To: Donna Shea, Instructor
From: Phil Fournier
Subject: WR3 World Wide Web Resources
I conducted research on this project for websites that would be appropriate to a class that I teach in Automotive Engine Performance. My search engine of choice is www.google.com but I also used www.yahoo.com and the following search words were used: “Auto technicians”, “flat rate” (jargon used by professional auto technicians), “engine diagnostics”, and “engine performance.” It is interesting that the words that yielded the most success were “engine performance” which happens to be right out of the title of my course. I chose the words “flat rate” because they are so well known among technicians who work under the unfortunate compensation system that has plagued auto repair for many years, but it yielded only one useful result.
This website is resource for technicians looking for jobs. While the students in my class may not be ready for employment yet, nevertheless a look at this website early on in the semester should be a good incentive for the students to stick with the course.
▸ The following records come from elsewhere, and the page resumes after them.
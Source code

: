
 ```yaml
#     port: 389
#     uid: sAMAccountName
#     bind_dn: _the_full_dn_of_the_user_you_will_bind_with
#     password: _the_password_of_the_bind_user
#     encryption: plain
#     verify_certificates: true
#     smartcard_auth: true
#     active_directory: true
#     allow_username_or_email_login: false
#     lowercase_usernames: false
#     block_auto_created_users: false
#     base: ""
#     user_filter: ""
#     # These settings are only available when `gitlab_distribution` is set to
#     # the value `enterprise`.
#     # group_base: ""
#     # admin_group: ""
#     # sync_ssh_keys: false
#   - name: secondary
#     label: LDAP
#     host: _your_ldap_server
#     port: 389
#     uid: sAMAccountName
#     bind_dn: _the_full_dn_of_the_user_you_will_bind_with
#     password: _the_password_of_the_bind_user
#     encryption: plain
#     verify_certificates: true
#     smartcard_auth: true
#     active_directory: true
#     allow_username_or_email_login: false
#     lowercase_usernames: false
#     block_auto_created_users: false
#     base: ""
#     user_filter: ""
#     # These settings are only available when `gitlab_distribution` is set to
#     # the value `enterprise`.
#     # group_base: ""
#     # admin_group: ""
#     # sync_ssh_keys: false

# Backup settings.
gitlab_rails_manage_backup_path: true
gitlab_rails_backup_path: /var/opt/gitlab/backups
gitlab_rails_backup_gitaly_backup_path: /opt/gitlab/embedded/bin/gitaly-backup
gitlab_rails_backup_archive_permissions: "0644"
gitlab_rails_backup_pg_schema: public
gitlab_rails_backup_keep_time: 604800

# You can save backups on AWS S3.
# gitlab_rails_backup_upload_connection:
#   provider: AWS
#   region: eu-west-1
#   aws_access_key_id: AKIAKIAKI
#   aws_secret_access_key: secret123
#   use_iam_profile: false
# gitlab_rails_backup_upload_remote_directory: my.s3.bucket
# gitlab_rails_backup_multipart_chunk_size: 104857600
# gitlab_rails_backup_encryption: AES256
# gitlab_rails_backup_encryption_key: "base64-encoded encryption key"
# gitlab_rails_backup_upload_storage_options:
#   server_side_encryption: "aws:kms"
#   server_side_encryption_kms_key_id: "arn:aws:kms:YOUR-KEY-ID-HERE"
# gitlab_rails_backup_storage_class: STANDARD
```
This website is a veritable treasure trove of information. Most of the information is pretty advanced for beginning students but even so there is so much here that it wouldn’t take much searching around the site to find a great deal of benefit even to the beginning technician. I would use this site as a source of research assignments for my students. The website requires technicians to join and requires they have four years of experience, which most students don’t have. However, I could allow the students to perform searches under my name.
This is a fairly simple website that came up while searching under “auto technician”. It is more or less a question and answer site for students designed to convince them that being an auto technician is a worthwhile career.
This website is pretty simple and dedicated to the BMW make, but is has some neat graphics and simple procedures related to engine performance, as well to other parts of the vehicle. This site would make for a good research assignment early in the class.
While this website is mainly connected to high performance and vehicle modification, this is often a good way to ignite the automotive student’s interest.
This site appears to be mainly directed to consumers, but it has some good information for beginning students.
This site has great information on the combustion process, essential to understanding engine performance. Like number 5 above, this site focuses on high performance. Many young people get into automotive because they start off wanting to “hot-rod” their own vehicle.
This site is a subscription site, but is has some good teasers that address some excellent critical thinking skills, the kind I strive to teach in my classes. The subscription price is very reasonable and may be within the reach of most of the students. Manufacturers write their troubleshooting charts with the assumption that the technicians reading it either cannot or will not think and therefore must be led step by step down a “trouble tree”. But the result is that they charts very often fail to lead to a successful repair. This site suggests troubleshooting strategies that rely on understanding the system and using critical thinking skills to arrive at a determination of what is at fault.